* **THE RECORDS**

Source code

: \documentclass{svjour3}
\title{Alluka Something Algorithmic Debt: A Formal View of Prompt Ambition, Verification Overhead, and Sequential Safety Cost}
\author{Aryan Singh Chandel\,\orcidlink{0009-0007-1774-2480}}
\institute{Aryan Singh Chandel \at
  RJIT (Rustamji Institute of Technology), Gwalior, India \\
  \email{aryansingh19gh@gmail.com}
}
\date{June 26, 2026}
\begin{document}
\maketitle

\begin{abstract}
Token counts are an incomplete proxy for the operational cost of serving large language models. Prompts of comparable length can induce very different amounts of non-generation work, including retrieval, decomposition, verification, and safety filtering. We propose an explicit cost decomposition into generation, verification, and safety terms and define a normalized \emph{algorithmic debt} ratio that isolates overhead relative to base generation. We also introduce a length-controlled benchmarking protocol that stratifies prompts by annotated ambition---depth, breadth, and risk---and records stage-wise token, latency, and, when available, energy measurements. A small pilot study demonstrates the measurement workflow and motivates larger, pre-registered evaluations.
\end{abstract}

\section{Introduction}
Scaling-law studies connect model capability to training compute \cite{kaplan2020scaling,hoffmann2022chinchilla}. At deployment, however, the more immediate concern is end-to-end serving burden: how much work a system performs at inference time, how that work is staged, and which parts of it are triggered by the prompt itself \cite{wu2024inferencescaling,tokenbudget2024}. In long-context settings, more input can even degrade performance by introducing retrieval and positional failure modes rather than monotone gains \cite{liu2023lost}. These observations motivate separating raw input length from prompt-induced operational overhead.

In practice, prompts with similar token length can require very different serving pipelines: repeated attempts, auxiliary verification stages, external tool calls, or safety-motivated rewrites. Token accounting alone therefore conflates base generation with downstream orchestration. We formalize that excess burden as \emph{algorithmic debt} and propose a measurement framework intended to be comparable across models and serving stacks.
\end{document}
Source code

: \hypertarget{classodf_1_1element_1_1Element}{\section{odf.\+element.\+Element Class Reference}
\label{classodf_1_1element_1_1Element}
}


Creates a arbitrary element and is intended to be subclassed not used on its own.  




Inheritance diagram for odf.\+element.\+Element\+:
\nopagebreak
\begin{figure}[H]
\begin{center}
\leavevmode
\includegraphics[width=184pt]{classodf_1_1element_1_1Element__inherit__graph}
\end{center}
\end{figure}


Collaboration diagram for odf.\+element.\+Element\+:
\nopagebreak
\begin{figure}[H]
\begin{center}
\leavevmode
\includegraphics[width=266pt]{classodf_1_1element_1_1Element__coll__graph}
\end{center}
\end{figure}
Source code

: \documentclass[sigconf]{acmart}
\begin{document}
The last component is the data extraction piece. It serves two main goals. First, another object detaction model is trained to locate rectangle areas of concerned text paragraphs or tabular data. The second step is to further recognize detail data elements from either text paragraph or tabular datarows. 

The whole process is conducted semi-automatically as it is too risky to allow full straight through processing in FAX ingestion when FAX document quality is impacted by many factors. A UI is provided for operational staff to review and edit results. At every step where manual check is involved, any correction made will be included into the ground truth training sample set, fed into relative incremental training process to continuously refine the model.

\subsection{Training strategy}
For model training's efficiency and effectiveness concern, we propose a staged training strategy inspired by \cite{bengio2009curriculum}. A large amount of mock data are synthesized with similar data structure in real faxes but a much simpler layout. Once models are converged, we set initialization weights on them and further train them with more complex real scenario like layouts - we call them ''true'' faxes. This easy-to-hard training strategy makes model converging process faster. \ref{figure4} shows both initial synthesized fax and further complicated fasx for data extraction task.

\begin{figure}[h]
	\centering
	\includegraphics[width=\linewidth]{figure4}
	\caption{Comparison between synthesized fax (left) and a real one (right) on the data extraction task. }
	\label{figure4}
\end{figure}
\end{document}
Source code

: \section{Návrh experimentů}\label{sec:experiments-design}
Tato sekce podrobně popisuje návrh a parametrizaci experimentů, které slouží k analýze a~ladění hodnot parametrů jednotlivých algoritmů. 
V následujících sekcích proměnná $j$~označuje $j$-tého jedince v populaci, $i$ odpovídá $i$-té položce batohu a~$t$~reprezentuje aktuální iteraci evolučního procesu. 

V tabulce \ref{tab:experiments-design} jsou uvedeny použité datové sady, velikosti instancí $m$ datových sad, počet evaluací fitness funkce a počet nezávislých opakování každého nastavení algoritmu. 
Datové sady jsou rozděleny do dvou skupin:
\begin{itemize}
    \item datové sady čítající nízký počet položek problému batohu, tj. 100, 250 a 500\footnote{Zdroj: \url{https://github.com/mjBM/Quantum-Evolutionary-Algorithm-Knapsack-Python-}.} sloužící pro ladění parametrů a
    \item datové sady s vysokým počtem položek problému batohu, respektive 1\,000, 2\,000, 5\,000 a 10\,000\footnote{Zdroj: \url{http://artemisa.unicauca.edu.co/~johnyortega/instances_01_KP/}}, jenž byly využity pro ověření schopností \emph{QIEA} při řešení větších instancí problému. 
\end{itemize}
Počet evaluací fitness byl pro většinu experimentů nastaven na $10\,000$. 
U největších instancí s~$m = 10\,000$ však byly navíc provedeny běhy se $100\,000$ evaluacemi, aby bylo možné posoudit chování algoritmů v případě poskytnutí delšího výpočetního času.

* **WHAT YOU SHOULD DO**
Look through the records above for the string "width", then copy every line that has it.

* **RESULT OF THE EXERCISE**
\includegraphics[width=184pt]{classodf_1_1element_1_1Element__inherit__graph}
\includegraphics[width=266pt]{classodf_1_1element_1_1Element__coll__graph}
	\includegraphics[width=\linewidth]{figure4}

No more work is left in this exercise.